The Anglican archbishop of Sydney Peter Jensen raised the stakes in the debate on the acceptance of gay clergy last week by suggesting the Australian church break ties with the US communion.

In an article published in the UK magazine New Directions, Jensen wrote of the need for decisive action by withdrawing recognition of the Episcopal Church (US Anglicans).

The blessing of structural communion becomes a curse when it involves us in partnering those who endorse major doctrinal or moral deviance from the scriptural norms, wrote Jensen. There is a limit to communion -¦ In the blessing of same-sex unions (and the endorsement of a gay bishop) the limit has been reached.

Although Jensen later rejected claims he had called for the expulsion of US congregations, he told The Sydney Morning Herald there will be a whole realignment.

Jensen’s article is one of many recent additions to the debate on the appointment of openly gay Rev. V. Gene Robinson as bishop of New Hampshire in August. The archbishop of Canterbury Dr Rowan Williams defended the decision, but called an upcoming emergency meeting of church primates to discuss the issue.

Retired Episcopal bishop John Shelby Spong criticised Jensen’s comments on ABC Radio this week, saying, Peter speaks to a world that, as far as I can see, doesn’t exist any more, except maybe in Sydney. The controversial author of books including Rescuing The Bible From Fundamentalism is visiting Australia on a lecture tour.

Spong also spoke on the recent visit by Archbishop Williams to the Vatican, where Anglican support of gay clergy threatens unity with the Catholic Church. Pope John Paul II told Archbishop Williams the church must ensure the deposit of faith is proclaimed in its integrity and preserved from erroneous and misguided interpretations, the UK Sunday Times reported.

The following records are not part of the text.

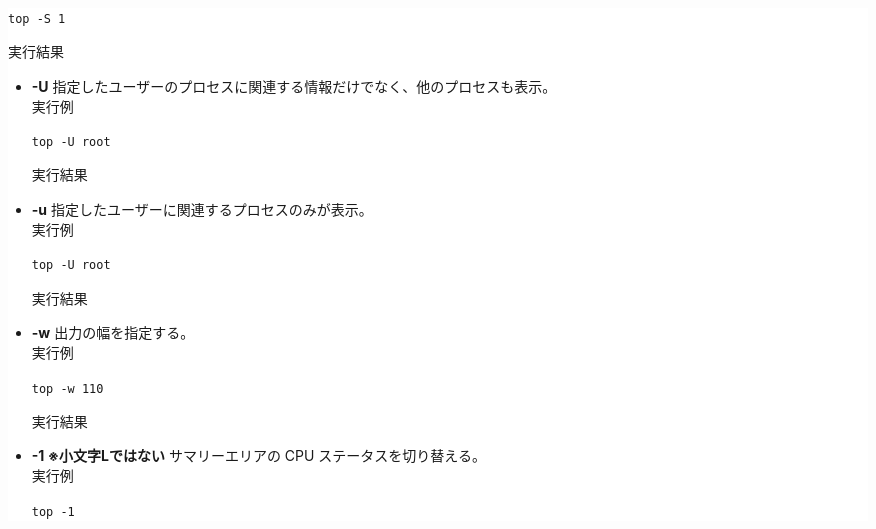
  ```
  top -S 1
  ```


  実行結果　[](変更しない)


  ``` 
  
  ```
- **-U** 
  指定したユーザーのプロセスに関連する情報だけでなく、他のプロセスも表示。
  <br>
  実行例　[](変更しない)
  
  ```
  top -U root
  ```

  実行結果　[](変更しない)


  ``` 
  
  ```
- **-u** 
  指定したユーザーに関連するプロセスのみが表示。
  <br>
  実行例　[](変更しない)
  
  ```
  top -U root
  ```

  実行結果　[](変更しない)


  ``` 
  
  ```
- **-w** 
  出力の幅を指定する。
  <br>
  実行例　[](変更しない)
  
  ```
  top -w 110
  ```

  実行結果　[](変更しない)


  ``` 
  
  ```
- **-1 ※小文字Lではない** 
  サマリーエリアの CPU ステータスを切り替える。
  <br>
  実行例　[](変更しない)
  
  ```
  top -1
  ```
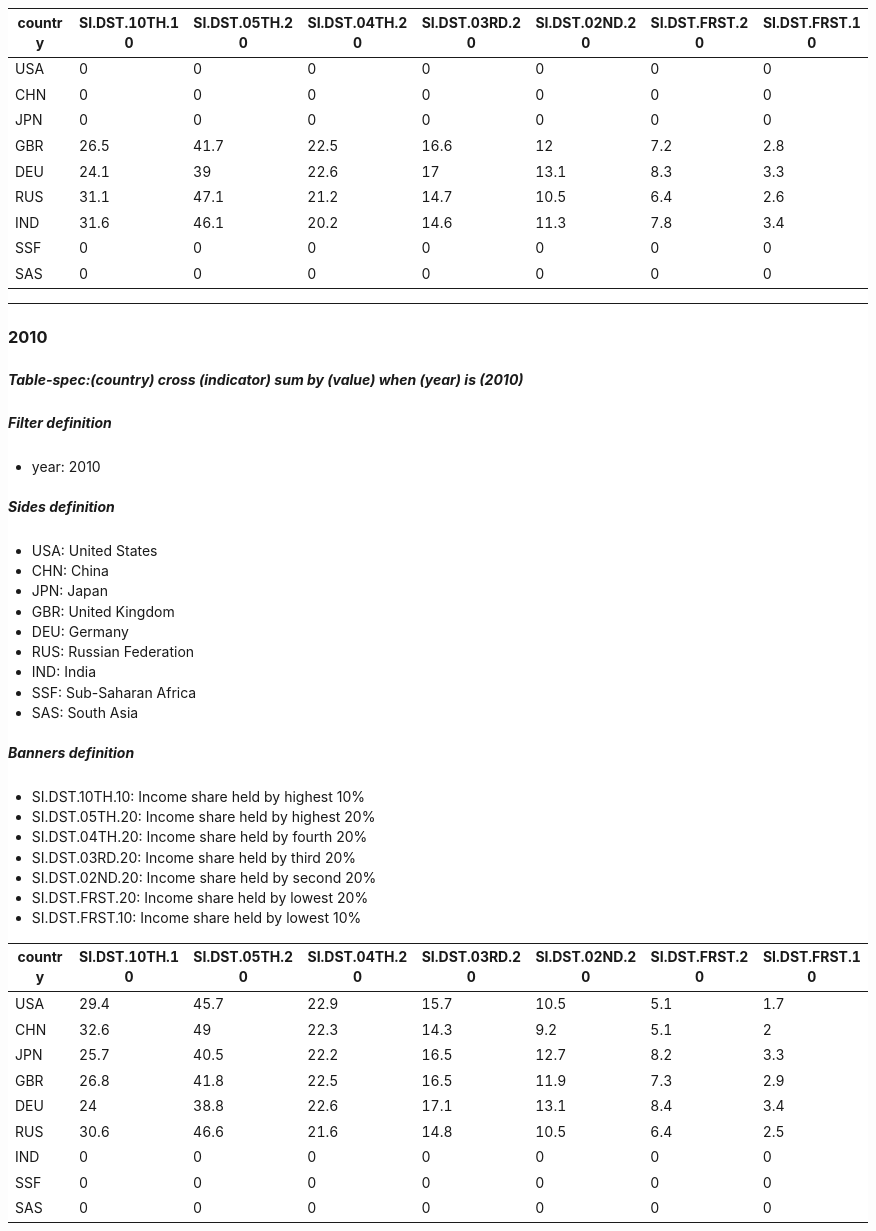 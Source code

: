   | country | SI.DST.10TH.10 | SI.DST.05TH.20 | SI.DST.04TH.20 | SI.DST.03RD.20 | SI.DST.02ND.20 | SI.DST.FRST.20 | SI.DST.FRST.10 |
  | ------- | -------------- | -------------- | -------------- | -------------- | -------------- | -------------- | -------------- |
  | USA     |              0 |              0 |              0 |              0 |              0 |              0 |              0 |
  | CHN     |              0 |              0 |              0 |              0 |              0 |              0 |              0 |
  | JPN     |              0 |              0 |              0 |              0 |              0 |              0 |              0 |
  | GBR     |           26.5 |           41.7 |           22.5 |           16.6 |             12 |            7.2 |            2.8 |
  | DEU     |           24.1 |             39 |           22.6 |             17 |           13.1 |            8.3 |            3.3 |
  | RUS     |           31.1 |           47.1 |           21.2 |           14.7 |           10.5 |            6.4 |            2.6 |
  | IND     |           31.6 |           46.1 |           20.2 |           14.6 |           11.3 |            7.8 |            3.4 |
  | SSF     |              0 |              0 |              0 |              0 |              0 |              0 |              0 |
  | SAS     |              0 |              0 |              0 |              0 |              0 |              0 |              0 |
---

### 2010

##### Table-spec:(country) cross (indicator) sum by (value) when (year) is (2010)

##### Filter definition
  - year: 2010

##### Sides definition
  - USA: United States
  - CHN: China
  - JPN: Japan
  - GBR: United Kingdom
  - DEU: Germany
  - RUS: Russian Federation
  - IND: India
  - SSF: Sub-Saharan Africa
  - SAS: South Asia

##### Banners definition
  - SI.DST.10TH.10: Income share held by highest 10%
  - SI.DST.05TH.20: Income share held by highest 20%
  - SI.DST.04TH.20: Income share held by fourth 20%
  - SI.DST.03RD.20: Income share held by third 20%
  - SI.DST.02ND.20: Income share held by second 20%
  - SI.DST.FRST.20: Income share held by lowest 20%
  - SI.DST.FRST.10: Income share held by lowest 10%

  | country | SI.DST.10TH.10 | SI.DST.05TH.20 | SI.DST.04TH.20 | SI.DST.03RD.20 | SI.DST.02ND.20 | SI.DST.FRST.20 | SI.DST.FRST.10 |
  | ------- | -------------- | -------------- | -------------- | -------------- | -------------- | -------------- | -------------- |
  | USA     |           29.4 |           45.7 |           22.9 |           15.7 |           10.5 |            5.1 |            1.7 |
  | CHN     |           32.6 |             49 |           22.3 |           14.3 |            9.2 |            5.1 |              2 |
  | JPN     |           25.7 |           40.5 |           22.2 |           16.5 |           12.7 |            8.2 |            3.3 |
  | GBR     |           26.8 |           41.8 |           22.5 |           16.5 |           11.9 |            7.3 |            2.9 |
  | DEU     |             24 |           38.8 |           22.6 |           17.1 |           13.1 |            8.4 |            3.4 |
  | RUS     |           30.6 |           46.6 |           21.6 |           14.8 |           10.5 |            6.4 |            2.5 |
  | IND     |              0 |              0 |              0 |              0 |              0 |              0 |              0 |
  | SSF     |              0 |              0 |              0 |              0 |              0 |              0 |              0 |
  | SAS     |              0 |              0 |              0 |              0 |              0 |              0 |              0 |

Spong told the ABC the pope’s comments were almost rude.

I’m not interested in being a member of a homophobic church, and if the price of unity with the bishop of Rome is that we have to begin to treat women as second-class citizens and reject our homosexual brothers and sisters, I’m simply not interested in that unity, Spong said.

Support also emerged this week with a group letter signed by bishops including Archbishop Desmond Tutu seeking an inclusive, open church where there is generous space for lesbians and gay people, Catholics and evangelicals. The global open letter was sent by members of Changing Attitude bishops from the UK, New Zealand, Canada and Uganda working for lesbian and gay affirmation in the Anglican Church, according to the Anglican Communion News Service.

The letter follows a missive of support sent last week to Dr Williams by rabbis, bishops and Muslim imams aimed at fighting fundamentalism, aggressive proselytism and homophobia, and -¦ defending the values of tolerance, inclusiveness and respect for differences, which we all cherish.

The meeting of church primates will be held in Lambeth on 15 and 16 October.